法律学研究支援室


争議行為
 争議行為とは、労働者の団体が団結目的を達成するために、その統一的な意思決定に基づいてなす集団的行為であって、業務の正常な運営を阻害するものをいう。争議権は、憲法28条労組法(1・7・8条)によって保障され、争議行為を制限する立法を違憲・無効とする自由権的効果、争議行為を理由とする解雇等を違法とする公序設定効果、争議行為による刑事上・民事上の責任を免除する免責的効果をもつ。そして、争議権は、労使対等の促進と確保の必要から認められたものである。
 では、どのような争議行為が正当なものとして、労組法の保護を受けられるのだろうか。
 まず、争議権は、団体交渉を機能させ、労使の実質的対等を実現するために保障された権利である。したがって、争議行為の目的は、団体交渉において使用者が解決できる事項でなければならない。よって、政治目的のストライキには、正当性は認められない(三菱重工事件判例に同旨)。また、労働条件に関する事項を目的とする場合でも、争議権の濫用(民法1条3項参照)にあたり、正当性が認められない場合があると解するが、長期間ストライキを継続するなど極めて限定的に解するべきである。
 次に、争議行為の主体に関して、原則として、労働組合が行う争議行為であることを要する。

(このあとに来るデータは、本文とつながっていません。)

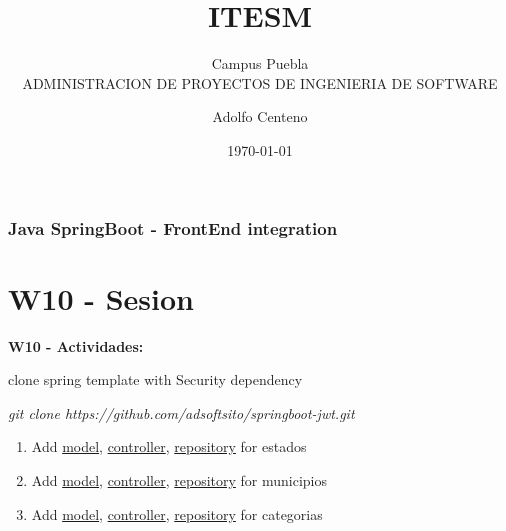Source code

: \documentclass{beamer}
\begin{document}
\title{ITESM}  
\subtitle{Campus Puebla\\ADMINISTRACION DE PROYECTOS DE INGENIERIA DE SOFTWARE
}
\author{Adolfo Centeno}
\date{\today} 


\begin{frame}
\titlepage
\end{frame}

\begin{frame}\frametitle{Java SpringBoot - FrontEnd integration}
\tableofcontents
\end{frame} 


\section{W10 - Sesion }

\begin{frame}

    
\textbf{W10 - Actividades:}


\begin{block}{clone spring template with Security dependency}


 
    \emph{git clone https://github.com/adsoftsito/springboot-jwt.git}
\end{block}

\begin{enumerate}

\item
    Add  
    \href{https://github.com/adsoftsito/maps-api-jwt/blob/master/src/main/java/com/grokonez/jwtauthentication/model/Estado.java}{model}, 
    \href{https://github.com/adsoftsito/maps-api-jwt/blob/master/src/main/java/com/grokonez/jwtauthentication/controller/EstadoController.java}{controller}, 
    \href{https://github.com/adsoftsito/maps-api-jwt/blob/master/src/main/java/com/grokonez/jwtauthentication/repository/EstadoRepository.java}{repository} for estados
    
\item
 Add  
    \href{https://github.com/adsoftsito/maps-api-jwt/blob/master/src/main/java/com/grokonez/jwtauthentication/model/Municipio.java}{model}, 
    \href{https://github.com/adsoftsito/maps-api-jwt/blob/master/src/main/java/com/grokonez/jwtauthentication/controller/MunicipioController.java}{controller}, 
    \href{https://github.com/adsoftsito/maps-api-jwt/blob/master/src/main/java/com/grokonez/jwtauthentication/repository/MunicipioRepository.java}{repository} for municipios
   

\item
 Add  
    \href{https://github.com/adsoftsito/maps-api-jwt/blob/master/src/main/java/com/grokonez/jwtauthentication/model/Categoria.java}{model}, 
    \href{https://github.com/adsoftsito/maps-api-jwt/blob/master/src/main/java/com/grokonez/jwtauthentication/controller/CategoriaController.java}{controller}, 
    \href{https://github.com/adsoftsito/maps-api-jwt/blob/master/src/main/java/com/grokonez/jwtauthentication/repository/CategoriaRepository.java}{repository} for categorias


\end{enumerate}
\end{frame}
\end{document}

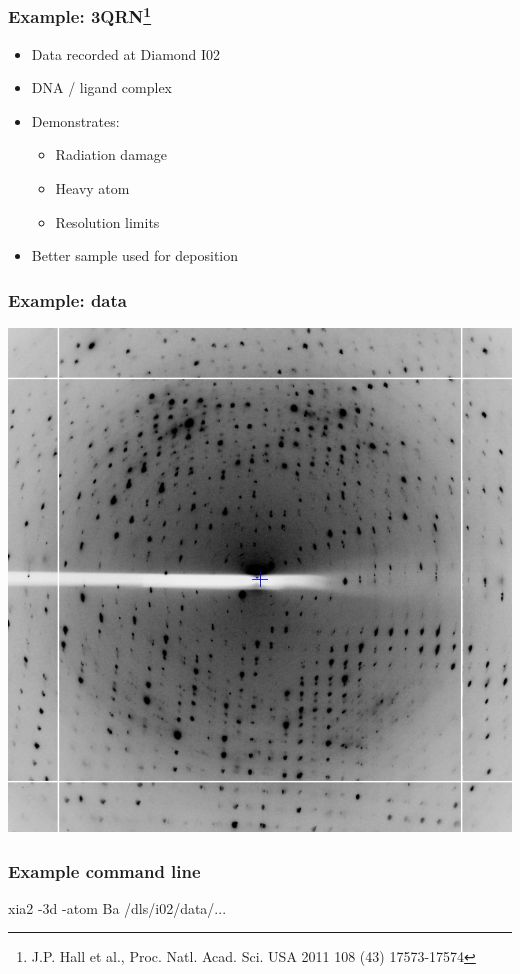 \documentclass[slides,compress]{beamer}
\begin{document}
\begin{frame}
\frametitle{Example: 3QRN\footnote{J.P. Hall et al., Proc. Natl. Acad. Sci. USA 2011 108 (43) 17573-17574}}
\begin{itemize}
\item{Data recorded at Diamond I02}
\item{DNA / ligand complex}
\item{Demonstrates:
\begin{itemize}
\item{Radiation damage}
\item{Heavy atom}
\item{Resolution limits}
\end{itemize}
}
\item{Better sample used for deposition}
\end{itemize}
\end{frame}

\begin{frame}
\frametitle{Example: data}
\begin{center}
\includegraphics[scale=0.35]{figures/3qrn-diffraction.png}
\end{center}
\end{frame}

\begin{frame}
\frametitle{Example command line}
{ \huge
xia2 -3d -atom Ba /dls/i02/data/...
}
\end{frame}
\end{document}
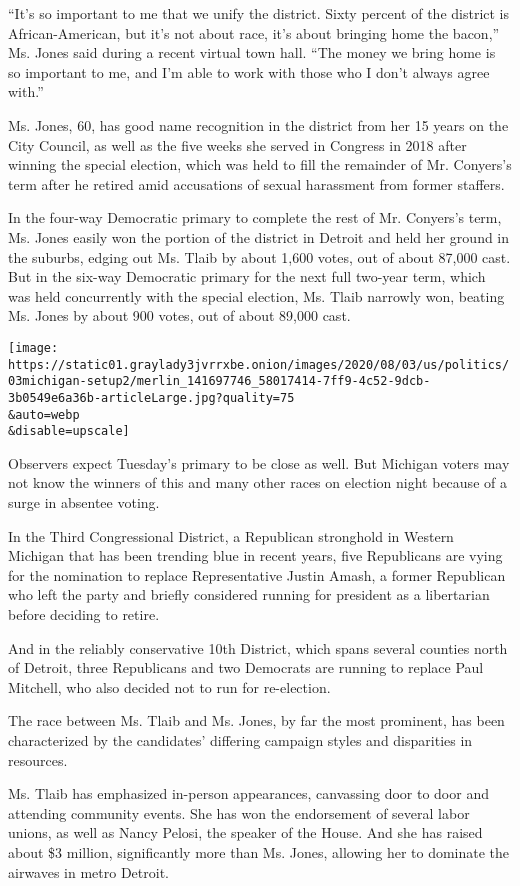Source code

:``It's so important to me that we unify the district. Sixty percent of
the district is African-American, but it's not about race, it's about
bringing home the bacon,'' Ms. Jones said during a recent virtual town
hall. ``The money we bring home is so important to me, and I'm able to
work with those who I don't always agree with.''

Ms. Jones, 60, has good name recognition in the district from her 15
years on the City Council, as well as the five weeks she served in
Congress in 2018 after winning the special election, which was held to
fill the remainder of Mr. Conyers's term after he retired amid
accusations of sexual harassment from former staffers.

In the four-way Democratic primary to complete the rest of Mr. Conyers's
term, Ms. Jones easily won the portion of the district in Detroit and
held her ground in the suburbs, edging out Ms. Tlaib by about 1,600
votes, out of about 87,000 cast. But in the six-way Democratic primary
for the next full two-year term, which was held concurrently with the
special election, Ms. Tlaib narrowly won, beating Ms. Jones by about 900
votes, out of about 89,000 cast.

\texttt{[image: https://static01.graylady3jvrrxbe.onion/images/2020/08/03/us/politics/03michigan-setup2/merlin\_141697746\_58017414-7ff9-4c52-9dcb-3b0549e6a36b-articleLarge.jpg?quality=75\\\&auto=webp\\\&disable=upscale]}

Observers expect Tuesday's primary to be close as well. But Michigan
voters may not know the winners of this and many other races on election
night because of a surge in absentee voting.

In the Third Congressional District, a Republican stronghold in Western
Michigan that has been trending blue in recent years, five Republicans
are vying for the nomination to replace Representative Justin Amash, a
former Republican who left the party and briefly considered running for
president as a libertarian before deciding to retire.

And in the reliably conservative 10th District, which spans several
counties north of Detroit, three Republicans and two Democrats are
running to replace Paul Mitchell, who also decided not to run for
re-election.

The race between Ms. Tlaib and Ms. Jones, by far the most prominent, has
been characterized by the candidates' differing campaign styles and
disparities in resources.

Ms. Tlaib has emphasized in-person appearances, canvassing door to door
and attending community events. She has won the endorsement of several
labor unions, as well as Nancy Pelosi, the speaker of the House. And she
has raised about \$3 million, significantly more than Ms. Jones,
allowing her to dominate the airwaves in metro Detroit.

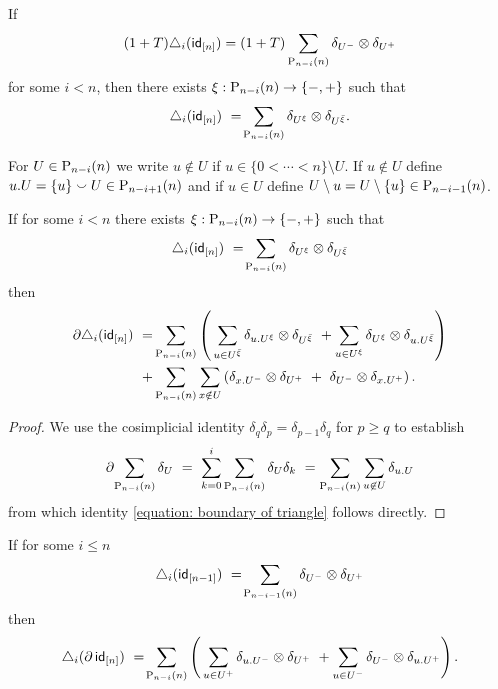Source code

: \begin{lemma} \label{lemma: (1+T) triangle = (1+T) sum implies triangle = sum}
    If
    \[
    (1 + T) \triangle_i (\id_{[n]}) =
    (1 + T) \sum_{\P_{n-i}(n)} \delta_{U^-} \otimes \delta_{U^+}
    \]
    for some $i < n$, then there exists $\xi : \P_{n-i}(n) \to \{-, +\}$  such that
    \[
    \triangle_i (\id_{[n]})\ =\! \sum_{\P_{n-i}(n)} \delta_{U^{\xi}} \otimes \delta_{U^{\bar{\xi}}}.
    \]
\end{lemma}

\begin{notation}
    For $U \in \P_{n-i}(n)$ we write $u \notin U$ if $u \in \{0 < \cdots< n\} \setminus U$. If $u \notin U$ define $u.U = \{u\} \union U \in \P_{n-i+1}(n)$ and if $u \in U$ define $U \setminus u = U \setminus \{u\} \in \P_{n-i-1}(n)$.
\end{notation}

\begin{lemma} \label{lemma: boundary of triangle}
	If for some $i < n$ there exists $\xi : \P_{n-i}(n) \to \{-, +\}$ such that
	\[
	\triangle_i(\id_{[n]})\ =\! \sum_{\P_{n-i}(n)} \delta_{U^{\xi}} \otimes \delta_{U^{{\bar{\xi}}}}
	\]
	then
	\begin{align}
	\label{equation: boundary of triangle}
	\partial \triangle_i(\id_{[n]})\ = &
	\sum_{\P_{n-i}(n)} \left( \, \sum_{u \in U^{\bar{\xi}}} \delta_{u.U^\xi} \tensor \delta_{U^{\bar{\xi}}} \ +
	\sum_{u \in U^\xi} \delta_{U^\xi} \tensor \delta_{u.U^{\bar{\xi}}} \right) \\ + &
	\sum_{\P_{n-i}(n)} \sum_{x \notin U} \left( \delta_{x.U^-} \tensor \delta_{U^+}\ +\ \delta_{U^-} \tensor \delta_{x.U^+} \right).
	\end{align}
\end{lemma}

\begin{proof}
	We use the cosimplicial identity $\delta_q \delta_p = \delta_{p-1} \delta_q$ for $p \geq q$ to establish
	\begin{equation} \label{equation: partial of d over P}
	\partial \! \sum_{\P_{n-i}(n)} \delta_{U}\ =\ \sum_{k = 0}^{i} \sum_{\P_{n-i}(n)} \delta_{U} \delta_k \ = \sum_{\P_{n-i}(n)} \sum_{u \not\in U} \delta_{u.U}
	\end{equation}
	from which identity \eqref{equation: boundary of triangle} follows directly.
\end{proof}

\begin{lemma} \label{lemma: boundary of triangle}
	If for some $i \leq n$
	\[
	\triangle_i(\id_{[n-1]})\ =\! \sum_{\P_{n-i-1}(n)} \delta_{U^-} \otimes \delta_{U^+}
	\]
	then
	\begin{align}
	\label{equation: triangle of boundary}
	\triangle_i (\partial \, \id_{[n]}) \ =\! \sum_{\P_{n-i}(n)} \left( \,
	\sum_{u \in U^+} \delta_{u.U^-} \tensor \delta_{U^+} \ +
	\sum_{u \in U^-} \delta_{U^-} \tensor \delta_{u.U^+} \right).
	\end{align}
\end{lemma}

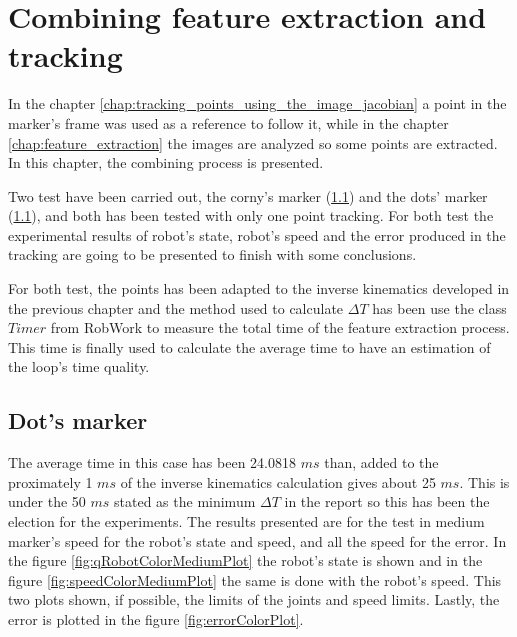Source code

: 









\chapter{Combining feature extraction and tracking} %
\label{chap:combining_feature_extraction_and_tracking}
	In the chapter \ref{chap:tracking_points_using_the_image_jacobian} a point in the marker's frame was used as a reference to follow it, while in the chapter \ref{chap:feature_extraction} the images are analyzed so some points are extracted. 
	In this chapter, the combining process is presented.

	Two test have been carried out, the corny's marker (\ref{sec:dot_s_marker}) and the dots' marker (\ref{sec:dot_s_marker}), and both has been tested with only one point tracking.
	For both test the experimental results of robot's state, robot's speed and the error produced in the tracking are going to be presented to finish with some conclusions.

	For both test, the points has been adapted to the inverse kinematics developed in the previous chapter and the method used to calculate $\Delta T$ has been use the class $Timer$ from RobWork to measure the total time of the feature extraction process. This time is finally used to calculate the average time to have an estimation of the loop's time quality.

	\section{Dot's marker} %
	\label{sec:dot_s_marker}
		The average time in this case has been 24.0818 $ms$ than, added to the proximately 1 $ms$ of the inverse kinematics calculation gives about 25 $ms$. 
		This is under the 50 $ms$ stated as the minimum $\Delta T$ in the report so this has been the election for the experiments. 
		The results presented are for the test in medium marker's speed for the robot's state and speed, and all the speed for the error. 
		In the figure \ref{fig:qRobotColorMediumPlot} the robot's state is shown and in the figure \ref{fig:speedColorMediumPlot} the same is done with the robot's speed. This two plots shown, if possible, the limits of the joints and speed limits. Lastly, the error is plotted in the figure \ref{fig:errorColorPlot}.
		

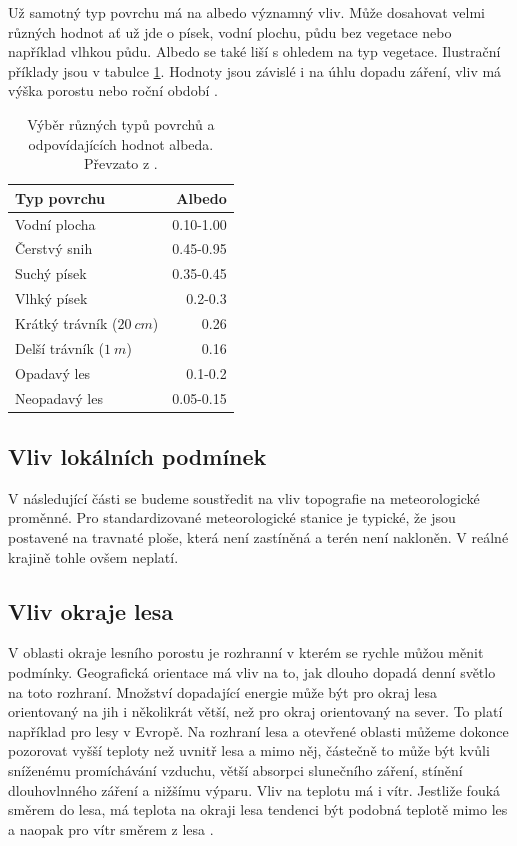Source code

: Už samotný typ povrchu má na albedo významný vliv. Může dosahovat velmi různých hodnot ať už jde o písek, vodní plochu, půdu bez vegetace nebo například vlhkou půdu. Albedo se také liší s ohledem na typ vegetace. Ilustrační příklady jsou v tabulce \ref{tab:albedo}. Hodnoty jsou závislé i na úhlu dopadu záření, vliv má výška porostu nebo roční období \parencite{arya2001,alma}.

\begin{table}
\centering\footnotesize\sf
\begin{tabular}{lr}
\toprule
Typ povrchu & Albedo \\
\midrule
Vodní plocha & 0.10-1.00 \\
Čerstvý snih & 0.45-0.95 \\
Suchý písek & 0.35-0.45\\
Vlhký písek & 0.2-0.3\\
Krátký trávník ($\SI{20}{cm}$) & 0.26\\
Delší trávník ($\SI{1}{m}$) & 0.16\\
Opadavý les & 0.1-0.2\\
Neopadavý les & 0.05-0.15\\
\bottomrule
\end{tabular}
	\caption{Výběr různých typů povrchů a odpovídajících hodnot albeda. Převzato z \parencite{arya2001}.}
\label{tab:albedo}
\end{table}

\subsection{Vliv lokálních podmínek} \label{chap:topo}
V následující části se budeme soustředit na vliv topografie na meteorologické proměnné. Pro standardizované meteorologické stanice je typické, že jsou postavené na travnaté ploše, která není zastíněná a terén není nakloněn. V reálné krajině tohle ovšem neplatí.

\subsection{Vliv okraje lesa}
V oblasti okraje lesního porostu je rozhranní v kterém se rychle můžou měnit podmínky. Geografická orientace má vliv na to, jak dlouho dopadá denní světlo na toto rozhraní. Množství dopadající energie může být pro okraj lesa orientovaný na jih i několikrát větší, než pro okraj orientovaný na sever. To platí například pro lesy v Evropě. Na rozhraní lesa a otevřené oblasti můžeme dokonce pozorovat vyšší teploty než uvnitř lesa a mimo něj, částečně to může být kvůli sníženému promíchávání vzduchu, větší absorpci slunečního záření, stínění dlouhovlnného záření a nižšímu výparu. Vliv na teplotu má i vítr. Jestliže fouká směrem do lesa, má teplota na okraji lesa tendenci být podobná teplotě mimo les a naopak pro vítr směrem z lesa \parencite{alma}.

此の点、管理職組合による争議行為が問題となる。
 このような管理職組合の争議行為が、労働法の保護を受けられるかどうかは、これら管理職が、労組法2条但書にいう「利益代表者」に該当するかによって判断される。ただし、仮に利益代表者に該当するとして、労組法の保護を受けられないとしても、憲法28条の保護は受けられる。
 そして、争議行為の態様は多様であるが、全部が正当とされるわけではない。
この点、ピケッティングについて、争いがある。ピケッティングとは、ストライキ中に会社に入構したり就労しようとする取引先や非組合員・代替労働者に対し、就労や入構をやめるように働きかけることをいう。では、暴力に至らない実力阻止も許されるのか。
 思うに、使用者は、争議行為中も創業の自由を有しているから、そのために必要な取引先や非組合員の入構を労働組合が実力で阻止するようなことは、財産権保護の観点からも、争議対等の原則からも妥当ではない。